Hampir tiap malam menjelang tidur, kertas ujian yang namanya salah selalu ia buka kembali. Kadang ia ingin merobek-robek kertas itu, namun tidak berani. Pak Kamajaya melarang membuangnya. Hari-hari berikutnya dosen muda itu tak pernah mengungkit masalah kertas ujian. Ratih pun merasa lega. Hingga yang awalnya diliputi ketakutan, kini menjadi biasa lagi. Kadang-kadang ketika bertemu di kampus, ia mengangguk dan tersenyum. Pak Kamajaya pun membalasnya. Tak ada dialog.Namun suatu kali seusai kuliah ia dipanggil agar menemani berjalan bersama ke kampus lain. Ia tidak tahu apakah benar sang dosen itu punya tujuan ke kampus lain atau tidak.

“Ratih asalnya dari Majalengka ya?” ketika itu sang dosen bertanya.
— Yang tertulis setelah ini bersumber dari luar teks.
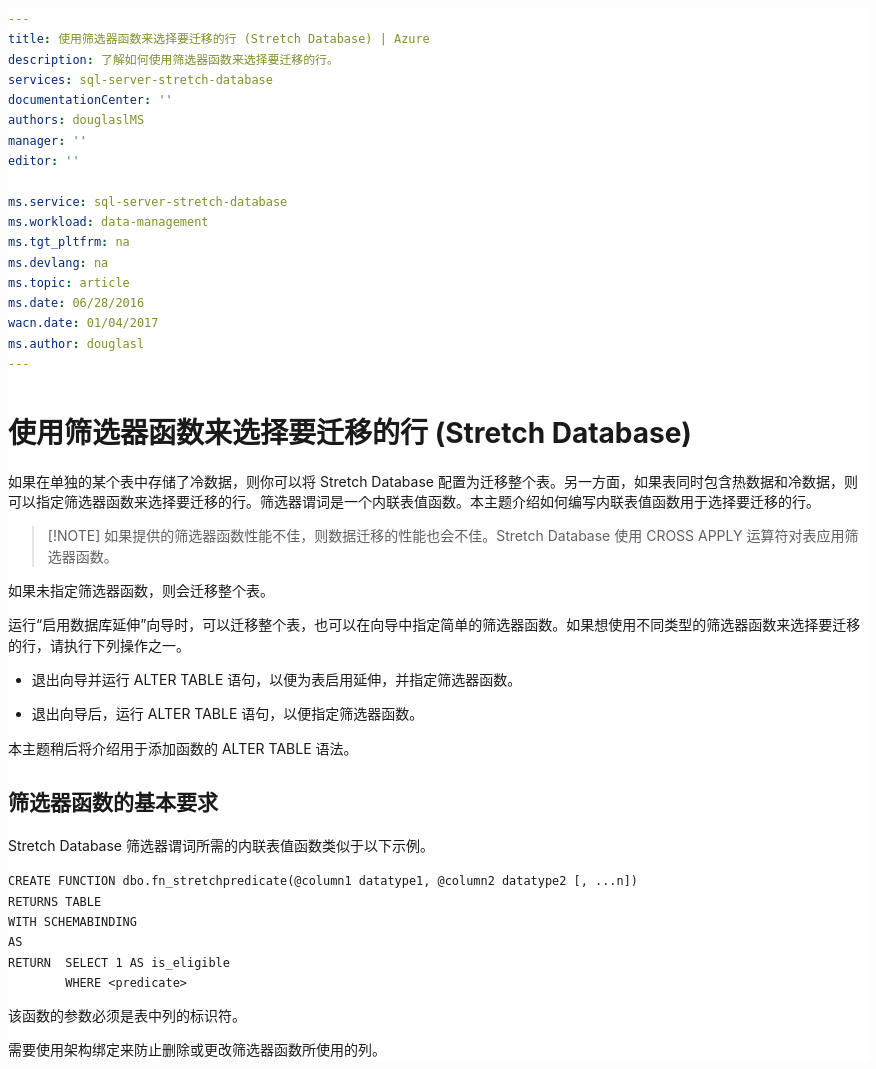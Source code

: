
 ```yaml
---
title: 使用筛选器函数来选择要迁移的行 (Stretch Database) | Azure
description: 了解如何使用筛选器函数来选择要迁移的行。
services: sql-server-stretch-database
documentationCenter: ''
authors: douglaslMS
manager: ''
editor: ''

ms.service: sql-server-stretch-database
ms.workload: data-management
ms.tgt_pltfrm: na
ms.devlang: na
ms.topic: article
ms.date: 06/28/2016
wacn.date: 01/04/2017
ms.author: douglasl
---
```


# 使用筛选器函数来选择要迁移的行 (Stretch Database)

如果在单独的某个表中存储了冷数据，则你可以将 Stretch Database 配置为迁移整个表。另一方面，如果表同时包含热数据和冷数据，则可以指定筛选器函数来选择要迁移的行。筛选器谓词是一个内联表值函数。本主题介绍如何编写内联表值函数用于选择要迁移的行。

>   [!NOTE]
> 如果提供的筛选器函数性能不佳，则数据迁移的性能也会不佳。Stretch Database 使用 CROSS APPLY 运算符对表应用筛选器函数。

如果未指定筛选器函数，则会迁移整个表。

运行“启用数据库延伸”向导时，可以迁移整个表，也可以在向导中指定简单的筛选器函数。如果想使用不同类型的筛选器函数来选择要迁移的行，请执行下列操作之一。

-   退出向导并运行 ALTER TABLE 语句，以便为表启用延伸，并指定筛选器函数。

-   退出向导后，运行 ALTER TABLE 语句，以便指定筛选器函数。

本主题稍后将介绍用于添加函数的 ALTER TABLE 语法。

## 筛选器函数的基本要求
Stretch Database 筛选器谓词所需的内联表值函数类似于以下示例。

```tsql
CREATE FUNCTION dbo.fn_stretchpredicate(@column1 datatype1, @column2 datatype2 [, ...n])
RETURNS TABLE
WITH SCHEMABINDING
AS
RETURN	SELECT 1 AS is_eligible
        WHERE <predicate>
```

该函数的参数必须是表中列的标识符。

需要使用架构绑定来防止删除或更改筛选器函数所使用的列。
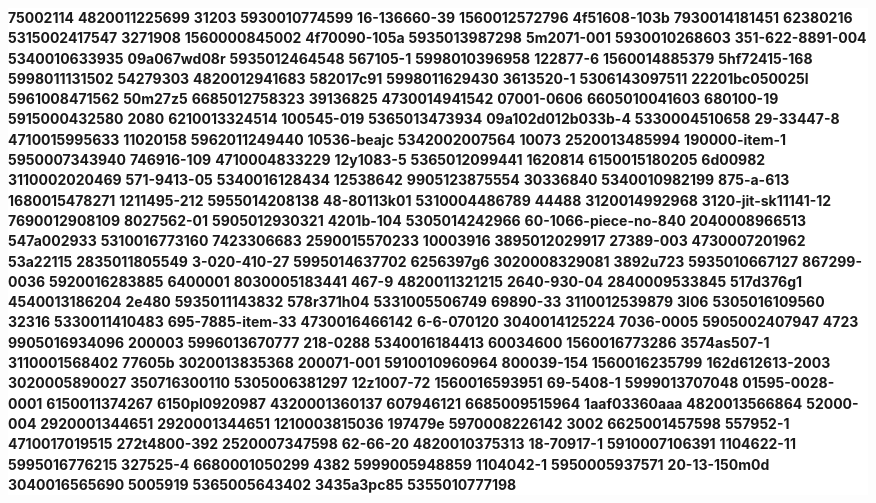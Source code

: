 **75002114**    **4820011225699**    **31203**    **5930010774599**    **16-136660-39**    **1560012572796**
**4f51608-103b**    **7930014181451**    **62380216**    **5315002417547**    **3271908**    **1560000845002**
**4f70090-105a**    **5935013987298**    **5m2071-001**    **5930010268603**    **351-622-8891-004**    **5340010633935**
**09a067wd08r**    **5935012464548**    **567105-1**    **5998010396958**    **122877-6**    **1560014885379**
**5hf72415-168**    **5998011131502**    **54279303**    **4820012941683**    **582017c91**    **5998011629430**
**3613520-1**    **5306143097511**    **22201bc050025l**    **5961008471562**    **50m27z5**    **6685012758323**
**39136825**    **4730014941542**    **07001-0606**    **6605010041603**    **680100-19**    **5915000432580**
**2080**    **6210013324514**    **100545-019**    **5365013473934**    **09a102d012b033b-4**    **5330004510658**
**29-33447-8**    **4710015995633**    **11020158**    **5962011249440**    **10536-beajc**    **5342002007564**
**10073**    **2520013485994**    **190000-item-1**    **5950007343940**    **746916-109**    **4710004833229**
**12y1083-5**    **5365012099441**    **1620814**    **6150015180205**    **6d00982**    **3110002020469**
**571-9413-05**    **5340016128434**    **12538642**    **9905123875554**    **30336840**    **5340010982199**
**875-a-613**    **1680015478271**    **1211495-212**    **5955014208138**    **48-80113k01**    **5310004486789**
**44488**    **3120014992968**    **3120-jit-sk11141-12**    **7690012908109**    **8027562-01**    **5905012930321**
**4201b-104**    **5305014242966**    **60-1066-piece-no-840**    **2040008966513**    **547a002933**    **5310016773160**
**7423306683**    **2590015570233**    **10003916**    **3895012029917**    **27389-003**    **4730007201962**
**53a22115**    **2835011805549**    **3-020-410-27**    **5995014637702**    **6256397g6**    **3020008329081**
**3892u723**    **5935010667127**    **867299-0036**    **5920016283885**    **6400001**    **8030005183441**
**467-9**    **4820011321215**    **2640-930-04**    **2840009533845**    **517d376g1**    **4540013186204**
**2e480**    **5935011143832**    **578r371h04**    **5331005506749**    **69890-33**    **3110012539879**
**3l06**    **5305016109560**    **32316**    **5330011410483**    **695-7885-item-33**    **4730016466142**
**6-6-070120**    **3040014125224**    **7036-0005**    **5905002407947**    **4723**    **9905016934096**
**200003**    **5996013670777**    **218-0288**    **5340016184413**    **60034600**    **1560016773286**
**3574as507-1**    **3110001568402**    **77605b**    **3020013835368**    **200071-001**    **5910010960964**
**800039-154**    **1560016235799**    **162d612613-2003**    **3020005890027**    **350716300110**    **5305006381297**
**12z1007-72**    **1560016593951**    **69-5408-1**    **5999013707048**    **01595-0028-0001**    **6150011374267**
**6150pl0920987**    **4320001360137**    **607946121**    **6685009515964**    **1aaf03360aaa**    **4820013566864**
**52000-004**    **2920001344651**    **2920001344651**    **1210003815036**    **197479e**    **5970008226142**
**3002**    **6625001457598**    **557952-1**    **4710017019515**    **272t4800-392**    **2520007347598**
**62-66-20**    **4820010375313**    **18-70917-1**    **5910007106391**    **1104622-11**    **5995016776215**
**327525-4**    **6680001050299**    **4382**    **5999005948859**    **1104042-1**    **5950005937571**
**20-13-150m0d**    **3040016565690**    **5005919**    **5365005643402**    **3435a3pc85**    **5355010777198**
Ratih kaget.

“Bapak tahu dari mana?”

“Kan biodata mahasiswa di database lengkap.”

“Och…”

“Dari dulu kamu suka berkata och ya?”

“Och!”

“Naaah itu kan?”

“Maaf Pak, kebiasaan…. memang.”

“Kebiasaan yang mudah diingat orang. Termasuk bapak suka mengingatnya!”

“Och!”

“Nhaaa…. Ya kan?”

“Och! Iya… maaf…maaf…”

“Kapan pulang kampung? Akhir semester ini pulang nggak?”

“Belum tahu.”

“Bapak orang Majalengka juga lho ….. “

“Och! Majalengka?”

“Iya. Kamu belum tahu ya? Bukannya waktu awal-awal kuliah Bapak sudah sampaikan perkenalan?”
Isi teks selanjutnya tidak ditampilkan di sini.